Views can be queried and subscribed to just like normal tables using SQL:

SELECT * FROM my_player;
SELECT * FROM players_for_level;

When subscribed to, views automatically update when their underlying tables change, providing real-time updates to clients.

Why Views Cannot Use .iter()

You may notice that views can only access table data through indexed lookups (.find() and .filter() on indexed columns), not through .iter() which scans all rows. This is a deliberate design choice for performance.

Views are black boxes. View functions are Turing-complete code that SpacetimeDB cannot analyze or optimize. When a view reads from a table, SpacetimeDB tracks the "read set" - which rows the view accessed. If any row in that read set changes, the view's output might have changed, so SpacetimeDB must re-execute the entire view function.

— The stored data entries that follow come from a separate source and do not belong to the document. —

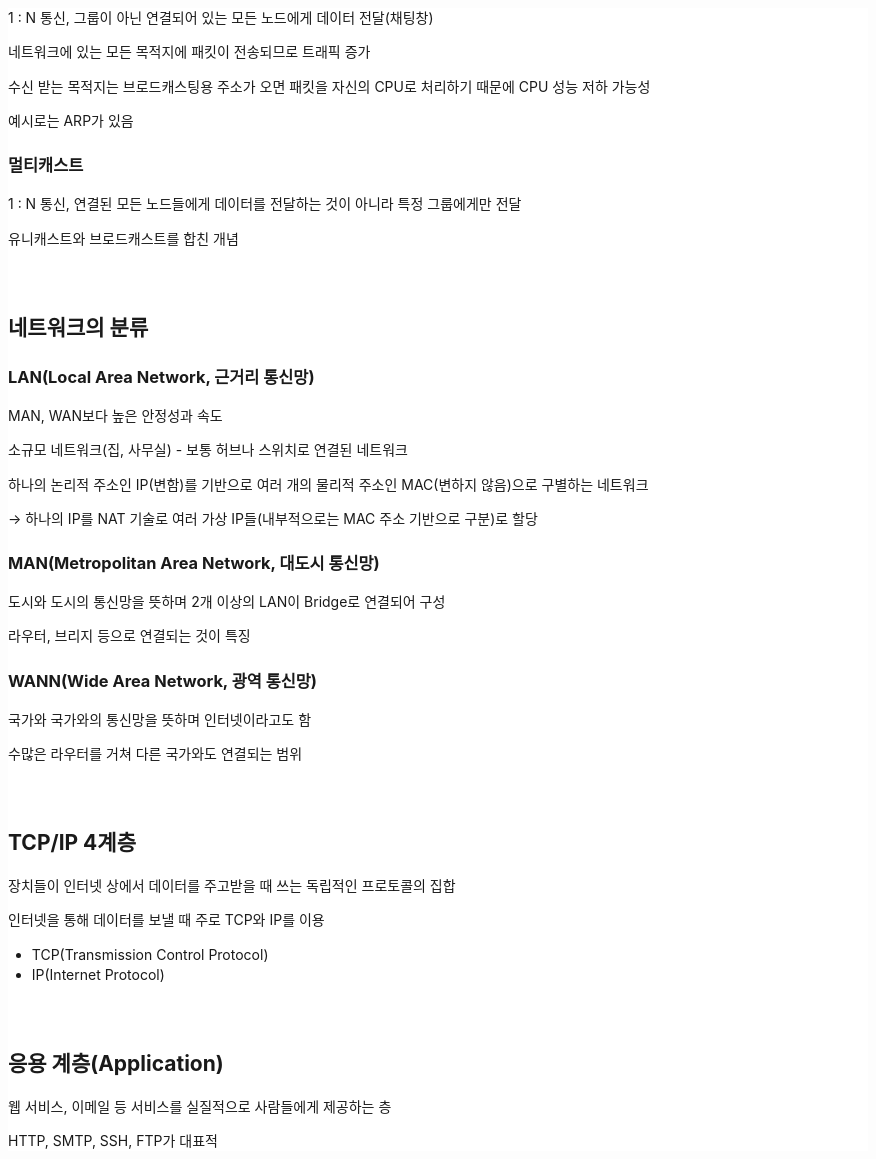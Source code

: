 1 : N 통신, 그룹이 아닌 연결되어 있는 모든 노드에게 데이터 전달(채팅창)

네트워크에 있는 모든 목적지에 패킷이 전송되므로 트래픽 증가

수신 받는 목적지는 브로드캐스팅용 주소가 오면 패킷을 자신의 CPU로 처리하기 때문에 CPU 성능 저하 가능성

예시로는 ARP가 있음

### 멀티캐스트

1 : N 통신, 연결된 모든 노드들에게 데이터를 전달하는 것이 아니라 특정 그룹에게만 전달

유니캐스트와 브로드캐스트를 합친 개념

<br>

## 네트워크의 분류

### LAN(Local Area Network, 근거리 통신망)

MAN, WAN보다 높은 안정성과 속도

소규모 네트워크(집, 사무실) - 보통 허브나 스위치로 연결된 네트워크

하나의 논리적 주소인 IP(변함)를 기반으로 여러 개의 물리적 주소인 MAC(변하지 않음)으로 구별하는 네트워크

→ 하나의 IP를 NAT 기술로 여러 가상 IP들(내부적으로는 MAC 주소 기반으로 구분)로 할당

### MAN(Metropolitan Area Network, 대도시 통신망)

도시와 도시의 통신망을 뜻하며 2개 이상의 LAN이 Bridge로 연결되어 구성

라우터, 브리지 등으로 연결되는 것이 특징

### WANN(Wide Area Network, 광역 통신망)

국가와 국가와의 통신망을 뜻하며 인터넷이라고도 함

수많은 라우터를 거쳐 다른 국가와도 연결되는 범위

<br>

## TCP/IP 4계층

장치들이 인터넷 상에서 데이터를 주고받을 때 쓰는 독립적인 프로토콜의 집합

인터넷을 통해 데이터를 보낼 때 주로 TCP와 IP를 이용

- TCP(Transmission Control Protocol)
- IP(Internet Protocol)

<br>

## 응용 계층(Application)

웹 서비스, 이메일 등 서비스를 실질적으로 사람들에게 제공하는 층

HTTP, SMTP, SSH, FTP가 대표적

Full table scans create pessimistic read sets. If a view used .iter() to scan an entire table, its read set would include every row in that table. This means any change to any row - even rows unrelated to the view's output - would trigger a complete re-evaluation of the view. For a table with millions of rows, this becomes prohibitively expensive.

Index lookups enable targeted invalidation. When a view uses .find() or .filter() on an indexed column, SpacetimeDB knows exactly which rows the view depends on. If a row outside that set changes, the view doesn't need to be re-evaluated. This keeps view updates fast and predictable.

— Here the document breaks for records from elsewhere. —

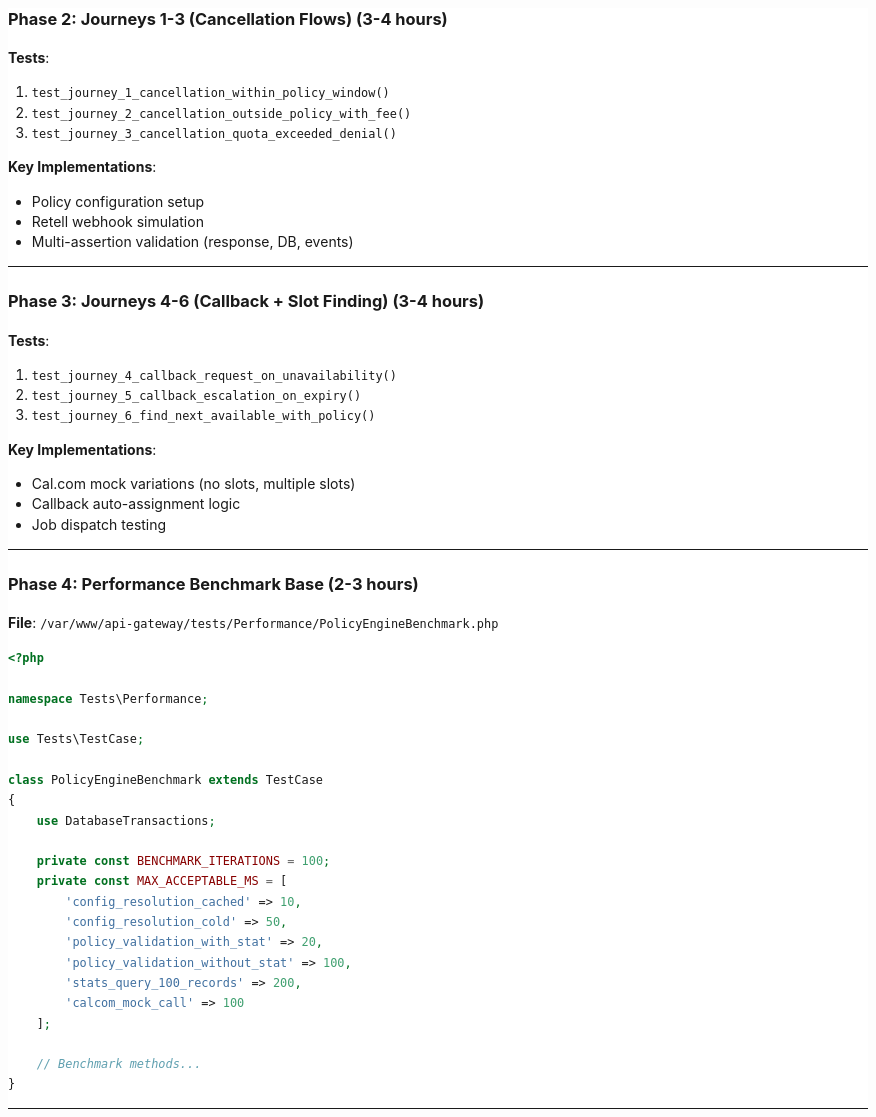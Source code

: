 
### Phase 2: Journeys 1-3 (Cancellation Flows) (3-4 hours)

**Tests**:
1. `test_journey_1_cancellation_within_policy_window()`
2. `test_journey_2_cancellation_outside_policy_with_fee()`
3. `test_journey_3_cancellation_quota_exceeded_denial()`

**Key Implementations**:
- Policy configuration setup
- Retell webhook simulation
- Multi-assertion validation (response, DB, events)

---

### Phase 3: Journeys 4-6 (Callback + Slot Finding) (3-4 hours)

**Tests**:
1. `test_journey_4_callback_request_on_unavailability()`
2. `test_journey_5_callback_escalation_on_expiry()`
3. `test_journey_6_find_next_available_with_policy()`

**Key Implementations**:
- Cal.com mock variations (no slots, multiple slots)
- Callback auto-assignment logic
- Job dispatch testing

---

### Phase 4: Performance Benchmark Base (2-3 hours)

**File**: `/var/www/api-gateway/tests/Performance/PolicyEngineBenchmark.php`

```php
<?php

namespace Tests\Performance;

use Tests\TestCase;

class PolicyEngineBenchmark extends TestCase
{
    use DatabaseTransactions;

    private const BENCHMARK_ITERATIONS = 100;
    private const MAX_ACCEPTABLE_MS = [
        'config_resolution_cached' => 10,
        'config_resolution_cold' => 50,
        'policy_validation_with_stat' => 20,
        'policy_validation_without_stat' => 100,
        'stats_query_100_records' => 200,
        'calcom_mock_call' => 100
    ];

    // Benchmark methods...
}
```

---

Why SQL subscriptions can scan. You might wonder why SQL subscription queries can include full table scans while view functions cannot. The difference is that SQL queries are not black boxes - SpacetimeDB can analyze and transform them. The query engine uses incremental evaluation: when rows change, it computes exactly which output rows are affected without re-running the entire query. Think of it like taking the derivative of the query - given a small change in input, compute the small change in output. Since view functions are opaque code, this kind of incremental computation isn't possible.

The tradeoff is acceptable for indexed access. For point lookups (.find()) and small range scans (.filter() on indexed columns), the performance difference between full re-evaluation and incremental evaluation is small. This is why views are limited to indexed access - it's the subset of operations where the black-box limitation doesn't hurt performance.

If you need to aggregate or sort entire tables, consider returning a Query from your view instead. Since queries can be analyzed by the query engine, they support incremental evaluation even when scanning full tables. Alternatively, design your schema so the data you need is accessible through indexes.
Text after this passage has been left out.